Distribution turns a private script into a supply-chain responsibility. Consumers need reproducible builds, version compatibility, integrity, permissions, data behavior, configuration, upgrade notes, and removal instructions.
Prepare the Package Contract
Publish:
- supported runtime, MCP protocol, and SDK versions;
- capabilities and side effects;
- required credentials/scopes and network destinations;
- configuration schema and safe defaults;
- data sent, stored, logged, and retained;
- install, health check, update, rollback, and uninstall steps;
- security reporting and support owner;
- changelog and compatibility policy.
Exclude .env, fixtures with real data, logs, build caches, and local config. Pin dependencies with a lockfile, generate a software bill of materials where appropriate, scan dependencies, and build in CI from a tagged commit.
Version by Contract Change
Breaking schema, permission, behavior, or configuration changes require an explicit compatibility decision. Do not silently add a write tool in a patch release. Consumers should review capability and scope changes before upgrade.
Sign releases or use registry provenance features where supported.
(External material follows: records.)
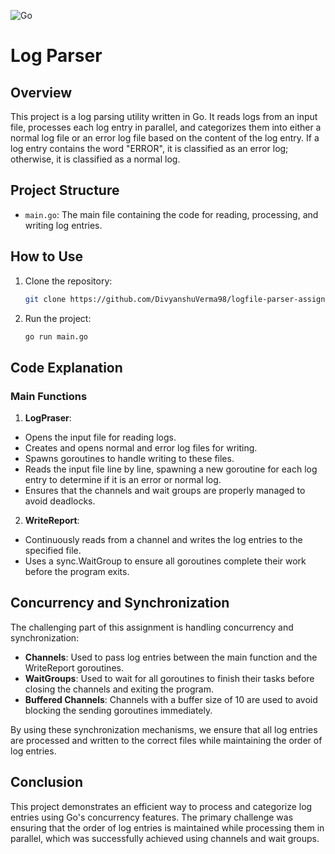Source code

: ![Go](https://img.shields.io/badge/go-%2300ADD8.svg?style=for-the-badge&logo=go&logoColor=white) &nbsp;
# Log Parser

## Overview

This project is a log parsing utility written in Go. It reads logs from an input file, processes each log entry in parallel, and categorizes them into either a normal log file or an error log file based on the content of the log entry. If a log entry contains the word "ERROR", it is classified as an error log; otherwise, it is classified as a normal log.

## Project Structure

- `main.go`: The main file containing the code for reading, processing, and writing log entries.

## How to Use

1. Clone the repository:
   ```sh
   git clone https://github.com/DivyanshuVerma98/logfile-parser-assignment.git
   ```
2. Run the project:
    ```sh
    go run main.go
    ```
    
## Code Explanation
### Main Functions
1. **LogPraser**:
- Opens the input file for reading logs.
- Creates and opens normal and error log files for writing.
- Spawns goroutines to handle writing to these files.
- Reads the input file line by line, spawning a new goroutine for each log entry to determine if it is an error or normal log.
- Ensures that the channels and wait groups are properly managed to avoid deadlocks.

2. **WriteReport**:
- Continuously reads from a channel and writes the log entries to the specified file.
- Uses a sync.WaitGroup to ensure all goroutines complete their work before the program exits.

## Concurrency and Synchronization
The challenging part of this assignment is handling concurrency and synchronization:
- **Channels**: Used to pass log entries between the main function and the WriteReport goroutines.
- **WaitGroups**: Used to wait for all goroutines to finish their tasks before closing the channels and exiting the program.
- **Buffered Channels**: Channels with a buffer size of 10 are used to avoid blocking the sending goroutines immediately.

By using these synchronization mechanisms, we ensure that all log entries are processed and written to the correct files while maintaining the order of log entries.

## Conclusion
This project demonstrates an efficient way to process and categorize log entries using Go's concurrency features. The primary challenge was ensuring that the order of log entries is maintained while processing them in parallel, which was successfully achieved using channels and wait groups.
Publish checksums/artifacts through an owned organization account with recovery and multi-factor controls.
Worked Example
A Lahore agency packages a read-only catalog server. CI runs tests, builds a minimal artifact, checks for secrets, creates an SBOM, and publishes from a protected tag. README lists one read tool, fixture-free installation, expected environment variable names, and exact uninstall.
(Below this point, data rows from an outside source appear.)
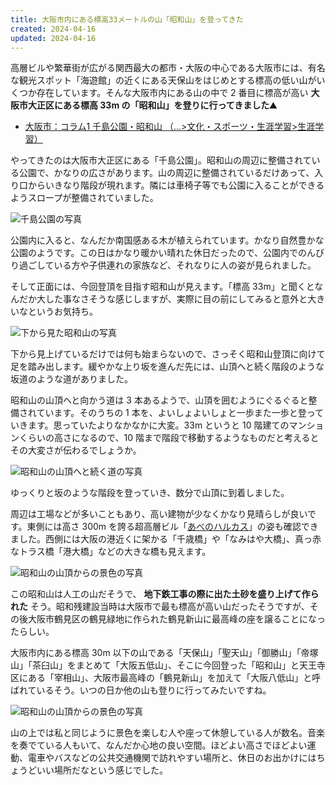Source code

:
 ```yaml
---
title: 大阪市内にある標高33メートルの山「昭和山」を登ってきた
created: 2024-04-16
updated: 2024-04-16
---
```


高層ビルや繁華街が広がる関西最大の都市・大阪の中心である大阪市には、有名な観光スポット「海遊館」の近くにある天保山をはじめとする標高の低い山がいくつか存在しています。そんな大阪市内にある山の中で 2 番目に標高が高い **大阪市大正区にある標高 33m の「昭和山」を登りに行ってきました⛰️**

- [大阪市：コラム1 千島公園・昭和山 （…>文化・スポーツ・生涯学習>生涯学習）](https://www.city.osaka.lg.jp/kensetsu/page/0000009772.html)

やってきたのは大阪市大正区にある「千島公園」。昭和山の周辺に整備されている公園で、かなりの広さがあります。山の周辺に整備されているだけあって、入り口からいきなり階段が現れます。隣には車椅子等でも公園に入ることができるようスロープが整備されていました。

![千島公園の写真](10f8b390-cb22-4204-6fa0-5fb730fe0100)

公園内に入ると、なんだか南国感ある木が植えられています。かなり自然豊かな公園のようです。この日はかなり暖かい晴れた休日だったので、公園内でのんびり過ごしている方や子供連れの家族など、それなりに人の姿が見られました。

そして正面には、今回登頂を目指す昭和山が見えます。「標高 33m」と聞くとなんだか大した事なさそうな感じしますが、実際に目の前にしてみると意外と大きいなというお気持ち。

![下から見た昭和山の写真](8658f322-4176-454c-66d8-bfb4d4ff7700)

下から見上げているだけでは何も始まらないので、さっそく昭和山登頂に向けて足を踏み出します。緩やかな上り坂を進んだ先には、山頂へと続く階段のような坂道のような道がありました。

昭和山の山頂へと向かう道は 3 本あるようで、山頂を囲むようにぐるぐると整備されています。そのうちの 1 本を、よいしょよいしょと一歩また一歩と登っていきます。思っていたよりなかなかに大変。33m というと 10 階建てのマンションくらいの高さになるので、10 階まで階段で移動するようなものだと考えるとその大変さが伝わるでしょうか。

![昭和山の山頂へと続く道の写真](bc11053f-1c6a-4bfe-05e1-bb4916a67c00)

ゆっくりと坂のような階段を登っていき、数分で山頂に到着しました。

周辺は工場などが多いこともあり、高い建物が少なくかなり見晴らしが良いです。東側には高さ 300m を誇る超高層ビル「[あべのハルカス](https://www.abenoharukas-300.jp/index.html)」の姿も確認できました。西側には大阪の港近くに架かる「千歳橋」や「なみはや大橋」、真っ赤なトラス橋「港大橋」などの大きな橋も見えます。

![昭和山の山頂からの景色の写真](abc4e1db-1866-4e28-8177-8644ee93f600)

この昭和山は人工の山だそうで、 **地下鉄工事の際に出た土砂を盛り上げて作られた** そう。昭和残建設当時は大阪市で最も標高が高い山だったそうですが、その後大阪市鶴見区の鶴見緑地に作られた鶴見新山に最高峰の座を譲ることになったらしい。

大阪市内にある標高 30m 以下の山である「天保山」「聖天山」「御勝山」「帝塚山」「茶臼山」をまとめて「大阪五低山」、そこに今回登った「昭和山」と天王寺区にある「宰相山」、大阪市最高峰の「鶴見新山」を加えて「大阪八低山」と呼ばれているそう。いつの日か他の山も登りに行ってみたいですね。

![昭和山の山頂からの景色の写真](c3866fd6-dcd0-4a4a-6e1e-e32b01ae3700)

山の上では私と同じように景色を楽しむ人や座って休憩している人が数名。音楽を奏でている人もいて、なんだか心地の良い空間。ほどよい高さでほどよい運動、電車やバスなどの公共交通機関で訪れやすい場所と、休日のお出かけにはちょうどいい場所だなという感じでした。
Version 1.1 adds an optional resource without new credentials. A future draft-write capability is planned as a new reviewed release and separate scope, not slipped into 1.1.1.
The release record links test evidence, source commit, dependency inventory, reviewer, and the exact artifact consumed by the clean-install test.
Failure Cases to Diagnose
- Package contains
.env: remove, revoke, and scan history/artifacts. - Floating dependencies: lock and monitor.
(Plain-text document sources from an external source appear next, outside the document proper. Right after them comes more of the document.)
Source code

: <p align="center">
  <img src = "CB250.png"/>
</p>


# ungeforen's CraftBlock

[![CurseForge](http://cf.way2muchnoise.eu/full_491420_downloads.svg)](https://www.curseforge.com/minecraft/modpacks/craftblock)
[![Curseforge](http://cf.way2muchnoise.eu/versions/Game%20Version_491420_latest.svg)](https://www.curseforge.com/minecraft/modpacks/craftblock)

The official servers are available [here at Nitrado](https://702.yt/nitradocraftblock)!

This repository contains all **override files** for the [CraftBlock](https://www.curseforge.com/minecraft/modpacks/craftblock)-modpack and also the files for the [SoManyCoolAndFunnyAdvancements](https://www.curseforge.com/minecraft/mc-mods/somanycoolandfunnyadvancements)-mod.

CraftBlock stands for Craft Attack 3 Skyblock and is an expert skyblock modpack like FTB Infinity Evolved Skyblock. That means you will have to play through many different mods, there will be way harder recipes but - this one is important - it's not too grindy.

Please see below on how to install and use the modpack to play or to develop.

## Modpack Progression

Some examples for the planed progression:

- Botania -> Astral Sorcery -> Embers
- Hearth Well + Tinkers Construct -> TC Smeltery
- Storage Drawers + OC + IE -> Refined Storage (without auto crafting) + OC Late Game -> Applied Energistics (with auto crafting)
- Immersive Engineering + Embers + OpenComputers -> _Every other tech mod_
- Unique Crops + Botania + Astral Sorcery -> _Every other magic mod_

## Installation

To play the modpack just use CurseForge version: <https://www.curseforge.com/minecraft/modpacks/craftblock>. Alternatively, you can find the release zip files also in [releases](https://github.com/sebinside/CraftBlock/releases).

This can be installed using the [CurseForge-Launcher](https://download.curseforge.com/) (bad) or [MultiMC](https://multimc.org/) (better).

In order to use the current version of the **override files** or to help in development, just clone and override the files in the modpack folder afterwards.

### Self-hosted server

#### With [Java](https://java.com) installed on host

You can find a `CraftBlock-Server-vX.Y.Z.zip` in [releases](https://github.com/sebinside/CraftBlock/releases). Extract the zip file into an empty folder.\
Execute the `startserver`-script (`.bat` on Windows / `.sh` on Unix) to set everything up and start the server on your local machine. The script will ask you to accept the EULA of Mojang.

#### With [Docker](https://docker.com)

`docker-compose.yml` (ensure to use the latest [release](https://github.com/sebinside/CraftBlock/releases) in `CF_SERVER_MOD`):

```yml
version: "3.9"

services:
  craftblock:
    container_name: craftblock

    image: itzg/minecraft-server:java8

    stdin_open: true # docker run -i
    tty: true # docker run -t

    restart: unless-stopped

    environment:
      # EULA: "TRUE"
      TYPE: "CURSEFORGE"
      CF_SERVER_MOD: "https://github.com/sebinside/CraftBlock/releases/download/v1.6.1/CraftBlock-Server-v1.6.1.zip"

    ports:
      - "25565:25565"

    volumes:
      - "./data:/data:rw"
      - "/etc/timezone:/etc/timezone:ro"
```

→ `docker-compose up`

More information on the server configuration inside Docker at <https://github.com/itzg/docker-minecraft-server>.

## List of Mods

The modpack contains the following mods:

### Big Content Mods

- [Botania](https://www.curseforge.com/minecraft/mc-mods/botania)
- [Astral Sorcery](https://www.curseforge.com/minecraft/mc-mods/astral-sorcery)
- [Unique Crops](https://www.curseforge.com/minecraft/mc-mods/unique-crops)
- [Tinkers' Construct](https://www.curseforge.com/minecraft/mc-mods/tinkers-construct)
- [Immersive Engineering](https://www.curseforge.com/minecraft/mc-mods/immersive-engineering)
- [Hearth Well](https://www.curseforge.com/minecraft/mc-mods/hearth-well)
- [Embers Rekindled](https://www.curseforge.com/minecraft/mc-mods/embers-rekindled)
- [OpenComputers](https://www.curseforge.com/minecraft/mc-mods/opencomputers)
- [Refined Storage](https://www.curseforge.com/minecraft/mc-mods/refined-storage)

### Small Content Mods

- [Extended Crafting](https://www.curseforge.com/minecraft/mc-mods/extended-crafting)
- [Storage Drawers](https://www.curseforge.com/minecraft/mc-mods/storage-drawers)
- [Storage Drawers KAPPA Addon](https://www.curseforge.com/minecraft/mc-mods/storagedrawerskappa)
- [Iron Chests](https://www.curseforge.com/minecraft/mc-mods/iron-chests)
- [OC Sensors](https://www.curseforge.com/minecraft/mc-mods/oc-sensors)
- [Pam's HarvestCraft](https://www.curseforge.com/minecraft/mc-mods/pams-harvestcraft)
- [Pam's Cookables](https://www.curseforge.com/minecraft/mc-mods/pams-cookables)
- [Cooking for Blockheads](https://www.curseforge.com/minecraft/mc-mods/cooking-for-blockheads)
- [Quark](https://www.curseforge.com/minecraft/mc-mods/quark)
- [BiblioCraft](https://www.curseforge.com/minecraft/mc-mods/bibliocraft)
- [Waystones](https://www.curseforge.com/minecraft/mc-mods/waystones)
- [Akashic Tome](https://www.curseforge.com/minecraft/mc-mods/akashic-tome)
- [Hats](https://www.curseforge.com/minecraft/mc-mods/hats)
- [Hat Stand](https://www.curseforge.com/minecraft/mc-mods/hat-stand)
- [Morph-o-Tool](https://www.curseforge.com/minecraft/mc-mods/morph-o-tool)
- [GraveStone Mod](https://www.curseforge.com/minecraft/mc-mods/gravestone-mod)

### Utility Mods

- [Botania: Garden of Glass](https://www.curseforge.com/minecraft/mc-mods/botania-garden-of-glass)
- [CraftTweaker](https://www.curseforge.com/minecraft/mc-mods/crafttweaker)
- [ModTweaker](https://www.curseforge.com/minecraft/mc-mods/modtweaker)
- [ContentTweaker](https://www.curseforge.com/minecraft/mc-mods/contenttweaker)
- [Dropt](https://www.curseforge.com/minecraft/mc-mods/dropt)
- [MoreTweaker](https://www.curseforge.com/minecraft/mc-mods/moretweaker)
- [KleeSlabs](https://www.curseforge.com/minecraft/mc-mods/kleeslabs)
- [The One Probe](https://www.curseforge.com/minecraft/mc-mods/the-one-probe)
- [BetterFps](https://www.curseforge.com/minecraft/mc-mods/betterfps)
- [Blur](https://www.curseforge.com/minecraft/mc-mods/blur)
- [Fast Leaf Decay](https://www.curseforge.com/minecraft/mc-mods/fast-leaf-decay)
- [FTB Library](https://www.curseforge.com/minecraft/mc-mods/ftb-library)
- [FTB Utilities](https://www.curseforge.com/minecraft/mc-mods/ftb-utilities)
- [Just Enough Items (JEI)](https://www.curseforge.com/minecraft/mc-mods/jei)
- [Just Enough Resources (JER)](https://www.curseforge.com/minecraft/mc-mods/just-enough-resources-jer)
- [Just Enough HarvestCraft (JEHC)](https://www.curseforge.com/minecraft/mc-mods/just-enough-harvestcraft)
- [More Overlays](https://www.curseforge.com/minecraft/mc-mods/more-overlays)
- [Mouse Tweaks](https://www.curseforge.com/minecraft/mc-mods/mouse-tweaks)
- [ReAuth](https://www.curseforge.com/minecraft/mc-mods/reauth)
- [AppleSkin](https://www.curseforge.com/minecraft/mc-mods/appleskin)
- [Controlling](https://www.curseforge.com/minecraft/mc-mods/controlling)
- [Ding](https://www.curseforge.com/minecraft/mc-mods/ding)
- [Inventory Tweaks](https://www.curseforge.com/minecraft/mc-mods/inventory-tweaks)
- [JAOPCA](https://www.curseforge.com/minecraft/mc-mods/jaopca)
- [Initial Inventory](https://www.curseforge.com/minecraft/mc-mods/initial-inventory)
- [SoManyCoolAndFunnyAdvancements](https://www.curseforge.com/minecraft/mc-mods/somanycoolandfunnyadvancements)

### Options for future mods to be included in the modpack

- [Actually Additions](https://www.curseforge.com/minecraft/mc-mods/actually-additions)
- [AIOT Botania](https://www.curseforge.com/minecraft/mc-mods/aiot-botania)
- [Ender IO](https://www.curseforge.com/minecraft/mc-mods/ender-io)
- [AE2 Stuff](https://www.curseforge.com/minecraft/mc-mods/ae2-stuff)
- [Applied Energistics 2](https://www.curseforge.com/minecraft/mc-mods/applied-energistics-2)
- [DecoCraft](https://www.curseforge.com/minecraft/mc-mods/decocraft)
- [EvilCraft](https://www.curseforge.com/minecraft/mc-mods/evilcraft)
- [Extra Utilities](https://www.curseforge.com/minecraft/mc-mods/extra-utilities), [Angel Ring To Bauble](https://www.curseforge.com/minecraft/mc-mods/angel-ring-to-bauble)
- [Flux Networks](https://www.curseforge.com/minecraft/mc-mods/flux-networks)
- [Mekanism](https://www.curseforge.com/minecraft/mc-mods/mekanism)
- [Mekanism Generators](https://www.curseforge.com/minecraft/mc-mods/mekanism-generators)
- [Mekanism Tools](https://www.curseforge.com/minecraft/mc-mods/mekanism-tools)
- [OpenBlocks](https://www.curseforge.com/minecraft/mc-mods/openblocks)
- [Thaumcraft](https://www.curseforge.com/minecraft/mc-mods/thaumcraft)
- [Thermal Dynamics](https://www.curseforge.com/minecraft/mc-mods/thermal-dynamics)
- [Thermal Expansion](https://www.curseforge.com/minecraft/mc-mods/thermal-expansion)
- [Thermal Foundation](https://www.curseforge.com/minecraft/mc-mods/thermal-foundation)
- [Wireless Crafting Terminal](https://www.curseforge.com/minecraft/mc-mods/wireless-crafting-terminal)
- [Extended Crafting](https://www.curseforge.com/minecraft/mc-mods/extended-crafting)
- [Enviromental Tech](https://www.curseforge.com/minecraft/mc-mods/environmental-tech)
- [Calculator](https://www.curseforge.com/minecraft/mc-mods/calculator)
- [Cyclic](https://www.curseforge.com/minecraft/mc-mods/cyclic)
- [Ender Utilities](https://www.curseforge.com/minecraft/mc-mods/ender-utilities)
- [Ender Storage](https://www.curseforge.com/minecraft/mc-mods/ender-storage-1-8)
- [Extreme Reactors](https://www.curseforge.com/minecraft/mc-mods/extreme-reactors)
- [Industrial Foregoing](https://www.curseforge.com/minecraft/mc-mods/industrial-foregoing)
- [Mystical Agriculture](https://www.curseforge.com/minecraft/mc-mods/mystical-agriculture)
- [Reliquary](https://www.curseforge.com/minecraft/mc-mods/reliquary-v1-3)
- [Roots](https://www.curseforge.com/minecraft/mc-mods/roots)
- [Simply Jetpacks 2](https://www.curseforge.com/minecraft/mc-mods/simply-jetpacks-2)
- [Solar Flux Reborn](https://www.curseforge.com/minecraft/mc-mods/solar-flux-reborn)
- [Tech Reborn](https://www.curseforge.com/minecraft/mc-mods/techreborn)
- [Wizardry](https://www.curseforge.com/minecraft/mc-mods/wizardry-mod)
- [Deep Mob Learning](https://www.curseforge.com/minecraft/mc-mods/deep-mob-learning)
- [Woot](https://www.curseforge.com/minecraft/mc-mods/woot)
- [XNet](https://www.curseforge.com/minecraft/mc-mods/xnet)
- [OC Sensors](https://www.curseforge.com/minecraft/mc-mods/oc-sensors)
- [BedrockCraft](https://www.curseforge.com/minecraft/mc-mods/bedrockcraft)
- Install script performs hidden network action: minimize and document.
- No compatibility matrix: consumers cannot upgrade safely.
- Personal registry owner: move to organization control.
- Uninstall leaves credentials/service: document complete removal.
🇵🇰 Pakistan Angle
Pakistani freelancers should contractually define maintenance, hosting, third-party costs, incident response, and handover. The client must own production accounts and recovery—not depend on the seller’s personal registry or email.
Price the actual lifecycle in PKR: discovery, build, review, hosting, monitoring, updates, and support. Do not sell an unsupported zip as “production AI infrastructure.”
Hands-On Exercise
- Create the package contract and threat review.
- Add CI tests, secret scan, SBOM, and artifact build.
- Publish to a private test registry or local package store.
- Install from clean environment, then uninstall.
- Simulate a breaking capability change.
Completion Rubric
- Artifact is reproducible and contains no secret/data.
- Capabilities, scopes, destinations, and data behavior are documented.
- Compatibility and changelog policy exist.
- Release ownership and recovery are organizational.
- Upgrade/rollback/uninstall are tested.
- Client handover covers operations and cost.
Sources
- npm Docs — Generating provenance statements
- GitHub Docs — Artifact attestations
- OWASP — Software Component Verification Standard
Key takeaway: distribute an MCP server as a governed software product with reproducible artifacts, explicit permissions, version contracts, and complete removal.